☯ Mastering UTF-8

Mastering UTF-8

Prerequisites

If you are facing problems with displaying textual data that is (supposed to be) encoded in UTF-8, then this page might help you. You do not need specific technical knowledge to read this.

Should you expect more theory - and understand German - please find the gory details in my German tutorial about character encoding & UTF‑8.

Why dealing with Unicode and UTF-8?

Unicode is a Character Set

A character set is a list of characters like digits, letters, or symbols. Unicode is a character set.

The Unicode character set includes a six digit number of characters. Using a character encoding that is based on Unicode allows to write and cite in any language you can imagine, plus gives access to many useful non-alphanumeric symbols. Even when writing in English language the extended character set makes sense: Currency symbols look quite professional (£, ¥, €); it is good style to write people's names (Lech Wałęsa, Søren Kierkegaard), cities (Haßfurt) or brands (Citroën) correctly; there is elegance in «quote» symbols; and you may want to show useful symbols without messing around with images. The next line is just text!
© ¾ ☎ ☮ ☯ ♬

Unicode as a very complete character set is without competition, thus you can't ignore it when dealing with textual data.

A character from the Unicode character is also called a Code Point. Code Points are numbered. The number of a character is most often shown as hexadecimal number (although you might as well reference it by a decimal or any other number format). In case you have a string and would like to see which Code Points it contains (i.e. translate the characters to their Unicode number): "Text Inspector", my homegrown little tool for inspecting Unicode strings might come handy.

UTF-8 is an Encoding

Encodings are needed because computers understand only bits and bytes. (Read it as: Computers can only deal with numbers between 0 and 255.) An Encoding translates the characters of its underlying Character Set to the corresponding numbers; one number for each character. That is the purpose of any Encoding.

UTF-8 is an Encoding for Unicode characters. It translates each Unicode character into a unique sequence of 1 to 4 numbers, each number being 1 byte long, which just means that each number has a value in the range from 0 to 255..

Example 1:
In UTF-8, the @ sign (Unicode character number 64) is represented by the number 64.
Example 2:
The Yin-Yang sign ☯ (Unicode character number 9755) is represented a sequence of 3 numbers, 226-152-175.
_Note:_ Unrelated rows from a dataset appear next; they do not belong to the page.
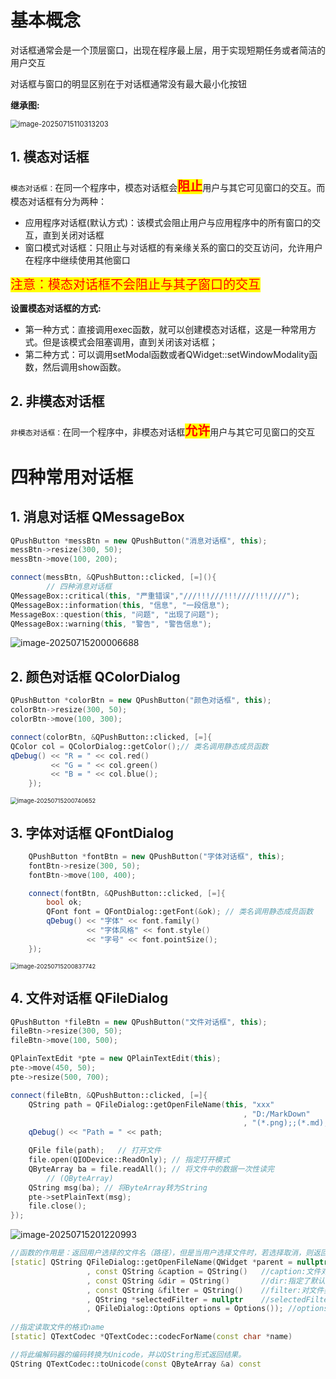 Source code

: # 基本概念

对话框通常会是一个顶层窗口，出现在程序最上层，用于实现短期任务或者简洁的用户交互

对话框与窗口的明显区别在于对话框通常没有最大最小化按钮 

 **继承图:**

<img src="D:\MarkDown\C++Qt\assets\image-20250715110313203.png" alt="image-20250715110313203" style="zoom: 80%;" />  



## 1. 模态对话框

`模态对话框：`在同一个程序中，模态对话框会<span style=color:red;background:yellow;font-size:20px>**阻止**</span>用户与其它可见窗口的交互。而模态对话框有分为两种：

- 应用程序对话框(默认方式)：该模式会阻止用户与应用程序中的所有窗口的交互，直到关闭对话框
- 窗口模式对话框：只阻止与对话框的有亲缘关系的窗口的交互访问，允许用户在程序中继续使用其他窗口

<span style=color:red;background:yellow;font-size:20px>注意：模态对话框不会阻止与其子窗口的交互</span>  

**设置模态对话框的方式:**

- 第一种方式：直接调用exec函数，就可以创建模态对话框，这是一种常用方式。但是该模式会阻塞调用，直到关闭该对话框；
- 第二种方式：可以调用setModal函数或者QWidget::setWindowModality函数，然后调用show函数。

## 2. 非模态对话框

`非模态对话框：`在同一个程序中，非模态对话框<span style=color:red;background:yellow;font-size:20px>**允许**</span>用户与其它可见窗口的交互 



# 四种常用对话框

## 1. 消息对话框 QMessageBox

```c++
QPushButton *messBtn = new QPushButton("消息对话框", this);
messBtn->resize(300, 50);
messBtn->move(100, 200);

connect(messBtn, &QPushButton::clicked, [=](){
        // 四种消息对话框
QMessageBox::critical(this, "严重错误","///!!!///!!!////!!!////");
QMessageBox::information(this, "信息", "一段信息");
MessageBox::question(this, "问题", "出现了问题");
QMessageBox::warning(this, "警告", "警告信息");
```



![image-20250715200006688](D:\MarkDown\C++Qt\assets\image-20250715200006688.png)



## 2. 颜色对话框 QColorDialog

```c++
QPushButton *colorBtn = new QPushButton("颜色对话框", this);
colorBtn->resize(300, 50);
colorBtn->move(100, 300);

connect(colorBtn, &QPushButton::clicked, [=]{
QColor col = QColorDialog::getColor();// 类名调用静态成员函数
qDebug() << "R = " << col.red()
         << "G = " << col.green()
         << "B = " << col.blue();
    });
```

<img src="D:\MarkDown\C++Qt\assets\image-20250715200740652.png" alt="image-20250715200740652" style="zoom:67%;" />





## 3. 字体对话框 QFontDialog

```c++
    QPushButton *fontBtn = new QPushButton("字体对话框", this);
    fontBtn->resize(300, 50);
    fontBtn->move(100, 400);

    connect(fontBtn, &QPushButton::clicked, [=]{
        bool ok;
        QFont font = QFontDialog::getFont(&ok); // 类名调用静态成员函数
        qDebug() << "字体" << font.family()
                 << "字体风格" << font.style()
                 << "字号" << font.pointSize();
    });
```



<img src="D:\MarkDown\C++Qt\assets\image-20250715200837742.png" alt="image-20250715200837742" style="zoom:67%;" />



## 4. 文件对话框 QFileDialog

```c++
QPushButton *fileBtn = new QPushButton("文件对话框", this);
fileBtn->resize(300, 50);
fileBtn->move(100, 500);

QPlainTextEdit *pte = new QPlainTextEdit(this);
pte->move(450, 50);
pte->resize(500, 700);

connect(fileBtn, &QPushButton::clicked, [=]{
	QString path = QFileDialog::getOpenFileName(this, "xxx"						 // 标题
                                                	, "D:/MarkDown" 			  // 打开的文件夹
                                                	, "(*.png);;(*.md);;(*.txt)"); // 筛选显示的文件格式
    qDebug() << "Path = " << path;

    QFile file(path);   // 打开文件
    file.open(QIODevice::ReadOnly); // 指定打开模式
    QByteArray ba = file.readAll(); // 将文件中的数据一次性读完
        // (QByteArray)
    QString msg(ba); // 将ByteArray转为String
    pte->setPlainText(msg);
    file.close();
});
```

![image-20250715201220993](D:\MarkDown\C++Qt\assets\image-20250715201220993.png)

```c++
//函数的作用是：返回用户选择的文件名（路径），但是当用户选择文件时，若选择取消，则返回一个空串。
[static] QString QFileDialog::getOpenFileName(QWidget *parent = nullptr	//parent:标准文件对话框的父窗口;
                 , const QString &caption = QString()	//caption:文件对话框的标题名;
                 , const QString &dir = QString()		//dir:指定了默认的目录，若参数带有文件名，则文件将是默认选中的文件;
                 , const QString &filter = QString()	//filter:对文件类型进行过滤，只有匹配的文件类型才会显示，如果指定多种过滤方式，使用";;"隔开;
                 , QString *selectedFilter = nullptr	//selectedFilter:用户选择多的过滤器通过此参数返回;
                 , QFileDialog::Options options = Options()); //options:选择显示文件名的格式，默认是同时显示目录与文件名.
    
//指定读取文件的格式name
[static] QTextCodec *QTextCodec::codecForName(const char *name)

//将此编解码器的编码转换为Unicode，并以QString形式返回结果。
QString QTextCodec::toUnicode(const QByteArray &a) const
```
There are alternatives to UTF-8, but UTF-8 is the most elegant for the Unicode character set. It combines significant advantages over its predecessors and alternatives (UCS-2, UTF-16, UTF-32):

UTF-8 is compatible with older standards, e.g. with 7-bit ASCII. That means legacy ASCII text files do not change when converted to UTF-8.
It leads to smaller file sizes compared to other encodings that use multiple bytes for each and every character per se.
UTF-8 became the de-facto standard in computer industry and on the Web.
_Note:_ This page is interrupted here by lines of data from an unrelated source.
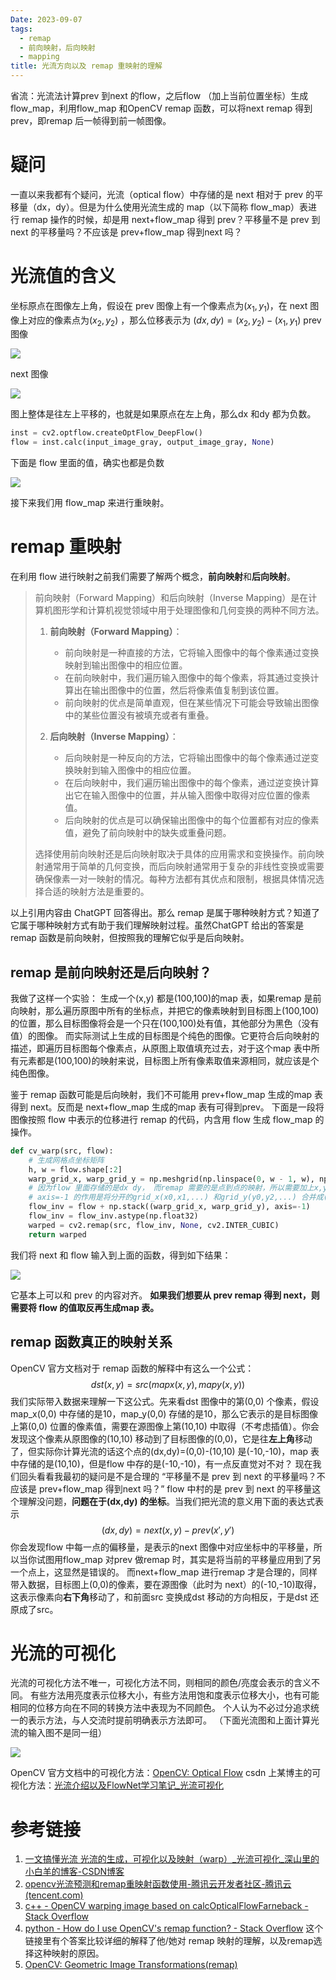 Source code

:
 ```yaml
---
Date: 2023-09-07
tags:
  - remap
  - 前向映射，后向映射
  - mapping
title: 光流方向以及 remap 重映射的理解
---
```


省流：光流法计算prev 到next 的flow，之后flow （加上当前位置坐标）生成flow_map，利用flow_map 和OpenCV remap 函数，可以将next remap 得到 prev，即remap 后一帧得到前一帧图像。

# 疑问

一直以来我都有个疑问，光流（optical flow）中存储的是 next 相对于 prev 的平移量（dx，dy）。但是为什么使用光流生成的 map（以下简称 flow_map）表进行 remap 操作的时候，却是用 next+flow_map 得到 prev？平移量不是 prev 到 next 的平移量吗？不应该是 prev+flow_map 得到next 吗？

# 光流值的含义

坐标原点在图像左上角，假设在 prev 图像上有一个像素点为$(x_1,y_1)$，在 next 图像上对应的像素点为$(x_2,y_2)$ ，那么位移表示为 $(dx,dy)=(x_2,y_2)-(x_1,y_1)$
prev 图像

![](https://codesimple-blog-images.oss-cn-hangzhou.aliyuncs.com/other/_image/input_image.jpg)

next 图像

![](https://codesimple-blog-images.oss-cn-hangzhou.aliyuncs.com/other/_image/shifted_image.jpg)

图上整体是往左上平移的，也就是如果原点在左上角，那么dx 和dy 都为负数。

```python
inst = cv2.optflow.createOptFlow_DeepFlow()
flow = inst.calc(input_image_gray, output_image_gray, None)
```

下面是 flow 里面的值，确实也都是负数

![](https://codesimple-blog-images.oss-cn-hangzhou.aliyuncs.com/other/_image/flow.png)

接下来我们用 flow_map 来进行重映射。

# remap 重映射

在利用 flow 进行映射之前我们需要了解两个概念，**前向映射**和**后向映射**。

>前向映射（Forward Mapping）和后向映射（Inverse Mapping）是在计算机图形学和计算机视觉领域中用于处理图像和几何变换的两种不同方法。
>1. **前向映射（Forward Mapping）**：
>
>    - 前向映射是一种直接的方法，它将输入图像中的每个像素通过变换映射到输出图像中的相应位置。
>    - 在前向映射中，我们遍历输入图像中的每个像素，将其通过变换计算出在输出图像中的位置，然后将像素值复制到该位置。
>    - 前向映射的优点是简单直观，但在某些情况下可能会导致输出图像中的某些位置没有被填充或者有重叠。
>2. **后向映射（Inverse Mapping）**：
>
>    - 后向映射是一种反向的方法，它将输出图像中的每个像素通过逆变换映射到输入图像中的相应位置。
>    - 在后向映射中，我们遍历输出图像中的每个像素，通过逆变换计算出它在输入图像中的位置，并从输入图像中取得对应位置的像素值。
>    - 后向映射的优点是可以确保输出图像中的每个位置都有对应的像素值，避免了前向映射中的缺失或重叠问题。
>
>选择使用前向映射还是后向映射取决于具体的应用需求和变换操作。前向映射通常用于简单的几何变换，而后向映射通常用于复杂的非线性变换或需要确保像素一对一映射的情况。每种方法都有其优点和限制，根据具体情况选择合适的映射方法是重要的。

以上引用内容由 ChatGPT 回答得出。那么 remap 是属于哪种映射方式？知道了它属于哪种映射方式有助于我们理解映射过程。虽然ChatGPT 给出的答案是 remap 函数是前向映射，但按照我的理解它似乎是后向映射。

## remap 是前向映射还是后向映射？

我做了这样一个实验：
生成一个(x,y) 都是(100,100)的map 表，如果remap 是前向映射，那么遍历原图中所有的坐标点，并把它的像素映射到目标图上(100,100) 的位置，那么目标图像将会是一个只在(100,100)处有值，其他部分为黑色（没有值）的图像。
而实际测试上生成的目标图是个纯色的图像。它更符合后向映射的描述，即遍历目标图每个像素点，从原图上取值填充过去，对于这个map 表中所有元素都是(100,100)的映射来说，目标图上所有像素取值来源相同，就应该是个纯色图像。

鉴于 remap 函数可能是后向映射，我们不可能用 prev+flow_map 生成的map 表得到 next。反而是 next+flow_map 生成的map 表有可得到prev。
下面是一段将图像按照 flow 中表示的位移进行 remap 的代码，内含用 flow 生成 flow_map 的操作。

```python
def cv_warp(src, flow):
    # 生成网格点坐标矩阵
    h, w = flow.shape[:2]
    warp_grid_x, warp_grid_y = np.meshgrid(np.linspace(0, w - 1, w), np.linspace(0, h - 1, h))
    # 因为flow 里面存储的是dx dy， 而remap 需要的是点到点的映射，所以需要加上x,y 坐标，也就是上面生成的网格点坐标矩阵
    # axis=-1 的作用是将分开的grid_x(x0,x1,...) 和grid_y(y0,y2,...) 合并成(x0,y0),(x1,y1),... 的形式
    flow_inv = flow + np.stack((warp_grid_x, warp_grid_y), axis=-1)
    flow_inv = flow_inv.astype(np.float32)
    warped = cv2.remap(src, flow_inv, None, cv2.INTER_CUBIC)
    return warped
```

我们将 next 和 flow 输入到上面的函数，得到如下结果：

![](https://codesimple-blog-images.oss-cn-hangzhou.aliyuncs.com/other/_image/shifted_warped.jpg)

它基本上可以和 prev 的内容对齐。
**如果我们想要从 prev remap 得到 next，则需要将 flow 的值取反再生成map 表。**

## remap 函数真正的映射关系

OpenCV 官方文档对于 remap 函数的解释中有这么一个公式：
$$dst(x,y)=src(mapx(x,y),mapy(x,y))$$
我们实际带入数据来理解一下这公式。先来看dst 图像中的第(0,0) 个像素，假设map_x(0,0) 中存储的是10，map_y(0,0) 存储的是10，那么它表示的是目标图像上第(0,0) 位置的像素值，需要在源图像上第(10,10) 中取得（不考虑插值）。你会发现这个像素从原图像的(10,10) 移动到了目标图像的(0,0)，它是往**左上角**移动了，但实际你计算光流的话这个点的(dx,dy)=(0,0)-(10,10) 是(-10,-10)，map 表中存储的是(10,10)，但是flow 中存的是(-10,-10)，有一点反直觉对不对？
现在我们回头看看我最初的疑问是不是合理的 “平移量不是 prev 到 next 的平移量吗？不应该是 prev+flow_map 得到next 吗？” flow 中村的是 prev 到 next 的平移量这个理解没问题，**问题在于(dx,dy) 的坐标**。当我们把光流的意义用下面的表达式表示$$(dx,dy) = next(x,y)-prev(x',y')$$你会发现flow 中每一点的偏移量，是表示的next 图像中对应坐标中的平移量，所以当你试图用flow_map 对prev 做remap 时，其实是将当前的平移量应用到了另一个点上，这显然是错误的。 而next+flow_map 进行remap 才是合理的，同样带入数据，目标图上(0,0)的像素，要在源图像（此时为 next）的(-10,-10)取得，这表示像素向**右下角**移动了，和前面src 变换成dst 移动的方向相反，于是dst 还原成了src。

# 光流的可视化

光流的可视化方法不唯一，可视化方法不同，则相同的颜色/亮度会表示的含义不同。
有些方法用亮度表示位移大小，有些方法用饱和度表示位移大小，也有可能相同的位移方向在不同的转换方法中表现为不同颜色。
个人认为不必过分追求统一的表示方法，与人交流时提前明确表示方法即可。
（下面光流图和上面计算光流的输入图不是同一组）

![](https://codesimple-blog-images.oss-cn-hangzhou.aliyuncs.com/other/_image/flow_vis_cmp.jpg)

OpenCV 官方文档中的可视化方法：[OpenCV: Optical Flow](https://docs.opencv.org/4.8.0/d4/dee/tutorial_optical_flow.html)
csdn 上某博主的可视化方法：[光流介绍以及FlowNet学习笔记_光流可视化](https://blog.csdn.net/u013010889/article/details/71189271)

# 参考链接

1. [一文搞懂光流 光流的生成，可视化以及映射（warp）_光流可视化_深山里的小白羊的博客-CSDN博客](https://blog.csdn.net/qq_33757398/article/details/106332814)
2. [opencv光流预测和remap重映射函数使用-腾讯云开发者社区-腾讯云 (tencent.com)](https://cloud.tencent.com/developer/article/1831477)
3. [c++ - OpenCV warping image based on calcOpticalFlowFarneback - Stack Overflow](https://stackoverflow.com/questions/17459584/opencv-warping-image-based-on-calcopticalflowfarneback)
4. [python - How do I use OpenCV's remap function? - Stack Overflow](https://stackoverflow.com/questions/46520123/how-do-i-use-opencvs-remap-function)
   这个链接里有个答案比较详细的解释了他/她对 remap 映射的理解，以及remap选择这种映射的原因。
5. [OpenCV: Geometric Image Transformations(remap)](https://docs.opencv.org/4.4.0/da/d54/group__imgproc__transform.html#gab75ef31ce5cdfb5c44b6da5f3b908ea4)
All that makes UTF-8 the Unicode encoding of choice.

In case you want to see how (i.e. by which numbers) the characters in your string are represented in Unicode: Again, my tool for inspecting Unicode strings shows, beside the Code Points mentioned in the previous section, also the UTF-8 value for each character in your string.

What might cause problems with UTF-8

Reader Software/Device Limitations

Even if a device is able to process UTF-8 encoded files, it still might happen that some special letters or symbols require specific fonts to be available (or installable) on the client (e.g. web browser). With UTF-8 becoming the state-of-the-art character encoding these limitations simply go away for most of what you may need. Since a while I did not run into any problems with writing or reading web pages, even when they contained graphcial symbols and characters of exotic languages like Arabic, Japanese, or Thai. However: Note that there are still limits: At the time of writing my contemporary browsers do not display “New Tai Lue” or “Old Turkic”. Could be worse: If my target audience was using VT100 compatible devices they would not even see the letter “ß” in my last name. So we must not expect all readers' devices or applications to be able to display any UTF-8 characters.

Rule #1:
Know your audience's display tools and use only characters that they all support!

Wrong Encoding

To use UTF-8, the page needs to be encoded in UTF-8. This sounds silly, but often your text editor is a monster and does not really show you what it is doing with your valuable input. The solution: Master your tools! Every good editor allows you to set a specific encoding, and UTF-8 (without BOM) might be the way to go. (If you wonder about the BOM thingy: Just read on; we will get to that as well.)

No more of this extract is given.